MCGA-assisted ignition process and flame propagation of a scramjet at Mach 2.0

Abstract

The ignition process and flame propagation with ethylene fuel in cavity-stabilized scramjet by a Multi-Channel Gliding Arc (MCGA) at Mach 2.0 were investigated. Effects of equivalence ratios on the MCGA-assisted ignition process and flame propagation of the scramjet were recorded by two high-speed cameras from different view angles. The discharge characteristics of MCGA are also collected synchronously with the high-speed cameras. The distributions of temperature, velocity, and equivalence ratios in non-reactive flows of the cavity were simulated by Reynolds Averaged Navier-Stokes (RANS) model. The results show that MCGA can achieve reliable ignition with the Global Equivalence Ratios (GER) between 0.06 and 0.17. The ignition process is composed of flame kernel generation, flame development, and stable combustion.
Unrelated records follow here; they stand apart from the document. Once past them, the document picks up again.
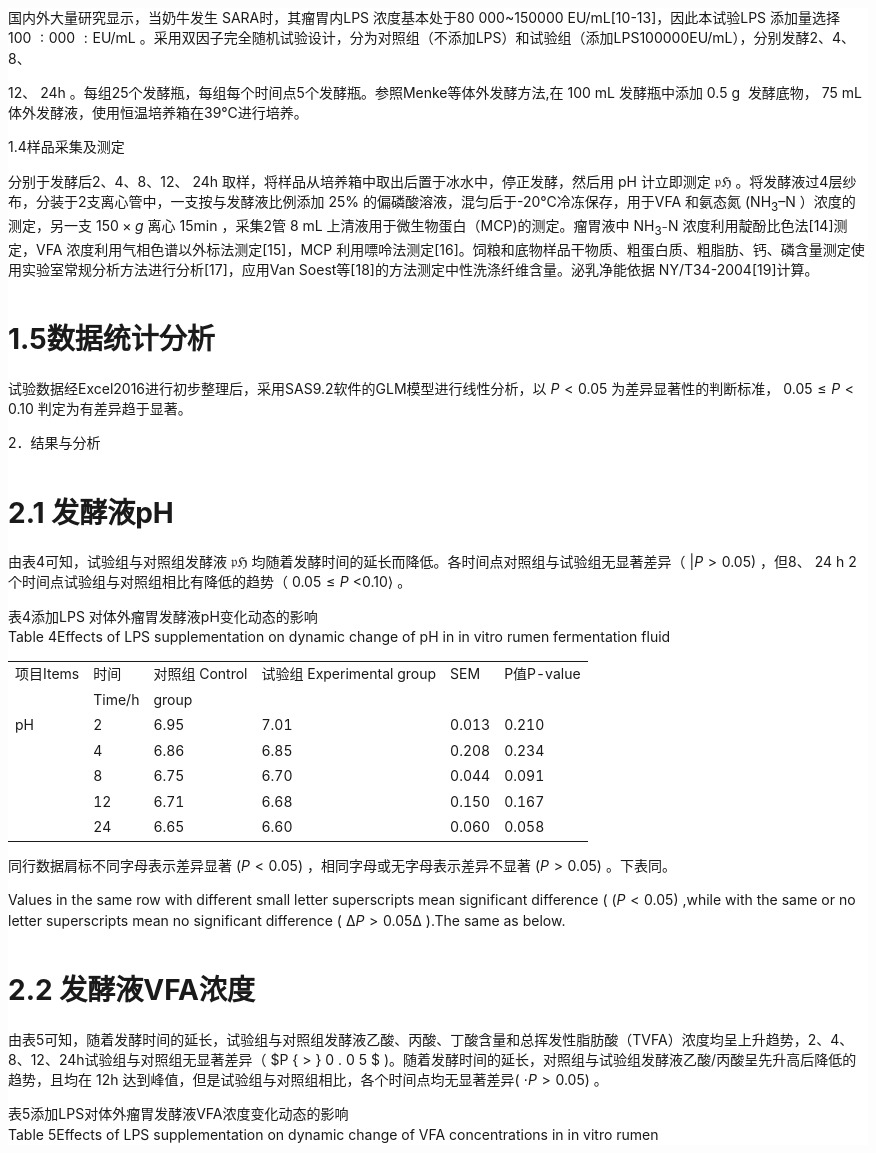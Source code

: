 国内外大量研究显示，当奶牛发生 SARA时，其瘤胃内LPS 浓度基本处于80 000\~150000 EU/mL[10-13]，因此本试验LPS 添加量选择 $1 0 0 \ : 0 0 0 \ : \mathrm { E U / m L }$ 。采用双因子完全随机试验设计，分为对照组（不添加LPS）和试验组（添加LPS100000EU/mL），分别发酵2、4、8、

12、 $2 4 \mathrm { h }$ 。每组25个发酵瓶，每组每个时间点5个发酵瓶。参照Menke等体外发酵方法,在 $1 0 0 ~ \mathrm { { m L } }$ 发酵瓶中添加 $0 . 5 \mathrm { ~ g ~ }$ 发酵底物， $7 5 ~ \mathrm { m L }$ 体外发酵液，使用恒温培养箱在39℃进行培养。

1.4样品采集及测定

分别于发酵后2、4、8、12、 $2 4 \mathrm { h }$ 取样，将样品从培养箱中取出后置于冰水中，停正发酵，然后用 $\mathsf { p H }$ 计立即测定 $\mathfrak { p H }$ 。将发酵液过4层纱布，分装于2支离心管中，一支按与发酵液比例添加 $2 5 \%$ 的偏磷酸溶液，混匀后于-20℃冷冻保存，用于VFA 和氨态氮 $( \mathrm { N H } _ { 3 } – \mathrm { N }$ ）浓度的测定，另一支 $1 5 0 \times g$ 离心 $1 5 \mathrm { m i n }$ ，采集2管 $8 ~ \mathrm { m L }$ 上清液用于微生物蛋白（MCP)的测定。瘤胃液中 $\mathrm { N H } _ { 3 ^ { - } } \mathrm { N }$ 浓度利用靛酚比色法[14]测定，VFA 浓度利用气相色谱以外标法测定[15]，MCP 利用嘌呤法测定[16]。饲粮和底物样品干物质、粗蛋白质、粗脂肪、钙、磷含量测定使用实验室常规分析方法进行分析[17]，应用Van Soest等[18]的方法测定中性洗涤纤维含量。泌乳净能依据 NY/T34-2004[19]计算。

# 1.5数据统计分析

试验数据经Excel2016进行初步整理后，采用SAS9.2软件的GLM模型进行线性分析，以 $P { < } 0 . 0 5$ 为差异显著性的判断标准， $0 . 0 5 { \leqslant } P { < } 0 . 1 0$ 判定为有差异趋于显著。

2．结果与分析

# 2.1 发酵液pH

由表4可知，试验组与对照组发酵液 $\mathfrak { p H }$ 均随着发酵时间的延长而降低。各时间点对照组与试验组无显著差异（ $\vert P { > } 0 . 0 5 )$ ，但8、 $2 4 \mathrm { ~ h ~ } 2$ 个时间点试验组与对照组相比有降低的趋势（ $0 . 0 5 { \leqslant } P { \ < } 0 . 1 0 \rangle$ 。

表4添加LPS 对体外瘤胃发酵液pH变化动态的影响  
Table 4Effects of LPS supplementation on dynamic change of pH in in vitro rumen fermentation fluid   

<html><body><table><tr><td rowspan="2">项目Items</td><td>时间</td><td>对照组 Control</td><td rowspan="2">试验组 Experimental group</td><td rowspan="2">SEM</td><td rowspan="2">P值P-value</td></tr><tr><td>Time/h</td><td>group</td></tr><tr><td rowspan="5">pH</td><td>2</td><td>6.95</td><td>7.01</td><td>0.013</td><td>0.210</td></tr><tr><td>4</td><td>6.86</td><td>6.85</td><td>0.208</td><td>0.234</td></tr><tr><td>8</td><td>6.75</td><td>6.70</td><td>0.044</td><td>0.091</td></tr><tr><td>12</td><td>6.71</td><td>6.68</td><td>0.150</td><td>0.167</td></tr><tr><td>24</td><td>6.65</td><td>6.60</td><td>0.060</td><td>0.058</td></tr></table></body></html>

同行数据肩标不同字母表示差异显著 $( P { < } 0 . 0 5 )$ ，相同字母或无字母表示差异不显著 $( P { > } 0 . 0 5 )$ 。下表同。

Values in the same row with different small letter superscripts mean significant difference ( $\scriptstyle ( P < 0 . 0 5 )$ ,while with the same or no letter superscripts mean no significant difference ( $\mathrm { \Delta } P { > } 0 . 0 5 \mathrm { \Delta }$ ).The same as below.

# 2.2 发酵液VFA浓度

由表5可知，随着发酵时间的延长，试验组与对照组发酵液乙酸、丙酸、丁酸含量和总挥发性脂肪酸（TVFA）浓度均呈上升趋势，2、4、8、12、24h试验组与对照组无显著差异（ $P { > } 0 . 0 5 \$ )。随着发酵时间的延长，对照组与试验组发酵液乙酸/丙酸呈先升高后降低的趋势，且均在 $1 2 \mathrm { { h } }$ 达到峰值，但是试验组与对照组相比，各个时间点均无显著差异( $\cdot P { > } 0 . 0 5 )$ 。

表5添加LPS对体外瘤胃发酵液VFA浓度变化动态的影响  
Table 5Effects of LPS supplementation on dynamic change of VFA concentrations in in vitro rumen   
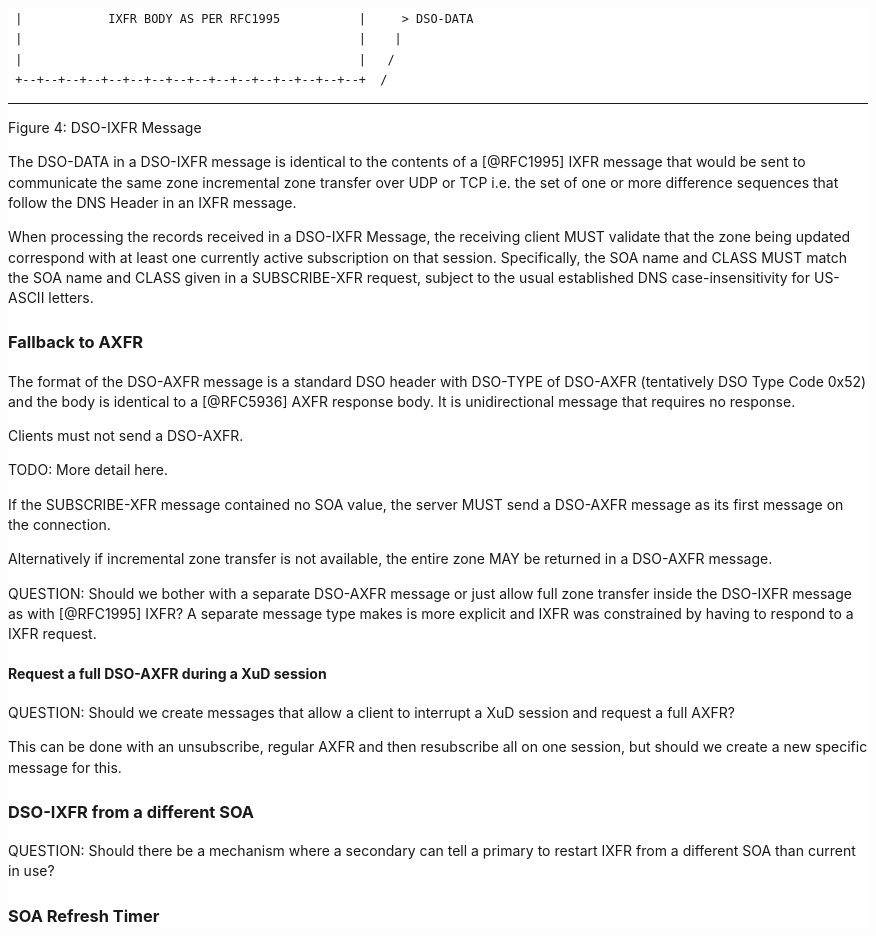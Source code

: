      |            IXFR BODY AS PER RFC1995           |     > DSO-DATA
     |                                               |    |
     |                                               |   /
     +--+--+--+--+--+--+--+--+--+--+--+--+--+--+--+--+  /
---
Figure 4: DSO-IXFR Message

The DSO-DATA in a DSO-IXFR message is identical to the contents of a [@RFC1995]
IXFR message that would be sent to communicate the same zone incremental zone
transfer over UDP or TCP i.e. the set of one or more difference sequences that
follow the DNS Header in an IXFR message.

When processing the records received in a DSO-IXFR Message, the receiving client
MUST validate that the zone being updated correspond with at least one currently
active subscription on that session. Specifically, the SOA name and CLASS MUST
match the SOA name and CLASS given in a SUBSCRIBE-XFR request, subject to the
usual established DNS case-insensitivity for US-ASCII letters.

### Fallback to AXFR

The format of the DSO-AXFR message is a standard DSO header with DSO-TYPE of
DSO-AXFR (tentatively DSO Type Code 0x52) and the body is identical to a
[@RFC5936] AXFR response body. It is unidirectional message that requires no
response.

Clients must not send a DSO-AXFR.

TODO: More detail here.

If the SUBSCRIBE-XFR message contained no SOA value, the server MUST send a
DSO-AXFR message as its first message on the connection.

Alternatively if incremental zone transfer is not available, the entire zone MAY
be returned in a DSO-AXFR message. 

QUESTION: Should we bother with a separate DSO-AXFR message or just allow full
zone transfer inside the DSO-IXFR message as with [@RFC1995] IXFR? A separate
message type makes is more explicit and IXFR was constrained by having to
respond to a IXFR request.

#### Request a full DSO-AXFR during a XuD session

QUESTION: Should we create messages that allow a client to interrupt a XuD
session and request a full AXFR?

This can be done with an unsubscribe, regular AXFR and then resubscribe all on
one session, but should we create a new specific message for this.

### DSO-IXFR from a different SOA

QUESTION: Should there be a mechanism where a secondary can tell a primary to
restart IXFR from a different SOA than current in use?

### SOA Refresh Timer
The time from flame kernel generation to the establishment of global flame decreases as GER decreases from 0.17 to 0.08. In the streamwise direction, the flame first develops to the Cavity Leading Edge (CLE) because of the influence of the cavity recirculation zone and then uplifts into the cavity shear layer, and finally develops to the Cavity Trailing Edge (CTE). In the spanwise direction, the flame width is less than 50% of the width of the cavity before developing to CLE and begins to develop towards the two sides of the combustor after reaching CLE, which is affected by the angular recirculation zone on both sides of CLE. The ignition processes by MCGA in the scramjet combustor are significantly affected by local distributions of equivalence ratios and velocity in the cavity.